------ Data for the task
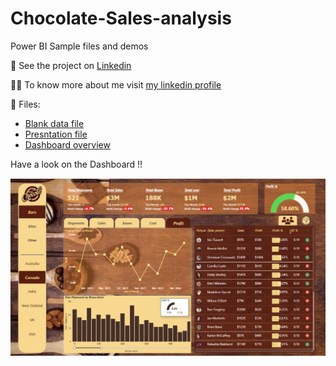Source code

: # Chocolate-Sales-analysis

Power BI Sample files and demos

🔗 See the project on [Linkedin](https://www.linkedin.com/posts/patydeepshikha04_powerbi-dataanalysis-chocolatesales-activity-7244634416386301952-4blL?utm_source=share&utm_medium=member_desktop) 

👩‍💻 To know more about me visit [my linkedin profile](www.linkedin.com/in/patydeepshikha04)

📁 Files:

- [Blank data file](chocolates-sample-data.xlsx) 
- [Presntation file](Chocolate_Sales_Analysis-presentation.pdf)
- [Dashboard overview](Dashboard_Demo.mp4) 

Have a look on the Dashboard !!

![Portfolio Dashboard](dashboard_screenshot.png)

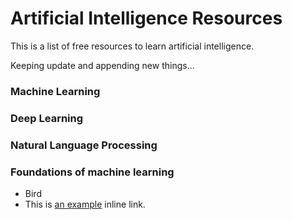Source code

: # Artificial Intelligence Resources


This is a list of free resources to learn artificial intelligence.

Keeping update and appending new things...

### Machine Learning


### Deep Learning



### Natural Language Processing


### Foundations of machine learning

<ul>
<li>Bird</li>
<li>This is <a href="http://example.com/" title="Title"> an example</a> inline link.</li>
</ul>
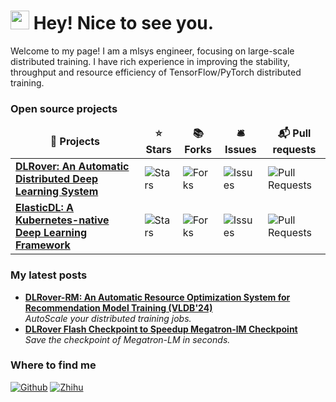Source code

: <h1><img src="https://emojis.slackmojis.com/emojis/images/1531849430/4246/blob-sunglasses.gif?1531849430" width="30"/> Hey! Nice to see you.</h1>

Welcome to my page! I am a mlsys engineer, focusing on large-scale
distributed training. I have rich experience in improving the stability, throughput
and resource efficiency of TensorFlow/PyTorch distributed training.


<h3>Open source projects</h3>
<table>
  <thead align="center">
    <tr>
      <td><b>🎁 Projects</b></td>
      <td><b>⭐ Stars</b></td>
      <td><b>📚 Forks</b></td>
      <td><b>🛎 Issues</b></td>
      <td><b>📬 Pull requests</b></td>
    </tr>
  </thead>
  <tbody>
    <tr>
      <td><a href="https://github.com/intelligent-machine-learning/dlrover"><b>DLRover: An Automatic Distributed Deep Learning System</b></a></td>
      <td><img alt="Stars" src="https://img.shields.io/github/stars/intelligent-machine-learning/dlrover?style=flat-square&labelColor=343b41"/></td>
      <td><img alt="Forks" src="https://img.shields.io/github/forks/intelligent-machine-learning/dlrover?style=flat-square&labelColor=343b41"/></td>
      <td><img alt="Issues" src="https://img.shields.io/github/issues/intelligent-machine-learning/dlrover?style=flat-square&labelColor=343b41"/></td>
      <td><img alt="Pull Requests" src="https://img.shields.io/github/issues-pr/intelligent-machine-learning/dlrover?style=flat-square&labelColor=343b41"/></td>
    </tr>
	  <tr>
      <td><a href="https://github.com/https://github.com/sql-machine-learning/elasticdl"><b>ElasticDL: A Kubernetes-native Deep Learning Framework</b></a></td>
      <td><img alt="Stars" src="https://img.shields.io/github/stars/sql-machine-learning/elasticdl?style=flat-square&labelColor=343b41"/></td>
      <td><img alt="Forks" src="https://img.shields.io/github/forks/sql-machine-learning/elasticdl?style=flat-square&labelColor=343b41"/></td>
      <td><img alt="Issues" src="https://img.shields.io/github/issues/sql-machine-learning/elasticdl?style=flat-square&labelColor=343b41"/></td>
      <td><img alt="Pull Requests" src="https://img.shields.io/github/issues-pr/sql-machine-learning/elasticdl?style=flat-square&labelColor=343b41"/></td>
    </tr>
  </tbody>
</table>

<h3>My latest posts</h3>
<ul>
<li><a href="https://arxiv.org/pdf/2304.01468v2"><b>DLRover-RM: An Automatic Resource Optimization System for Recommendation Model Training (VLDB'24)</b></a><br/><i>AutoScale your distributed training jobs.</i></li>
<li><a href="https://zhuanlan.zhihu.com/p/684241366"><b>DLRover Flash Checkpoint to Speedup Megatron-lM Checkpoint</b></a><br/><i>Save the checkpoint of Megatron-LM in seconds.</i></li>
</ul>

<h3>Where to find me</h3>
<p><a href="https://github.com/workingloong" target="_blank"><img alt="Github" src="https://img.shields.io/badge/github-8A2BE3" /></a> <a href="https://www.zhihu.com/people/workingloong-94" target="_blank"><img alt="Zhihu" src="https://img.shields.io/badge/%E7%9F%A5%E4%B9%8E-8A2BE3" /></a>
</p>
------------
### What to produce
Number of lines containing "Automatic" in the material above: give that number alone.

### Your solution
2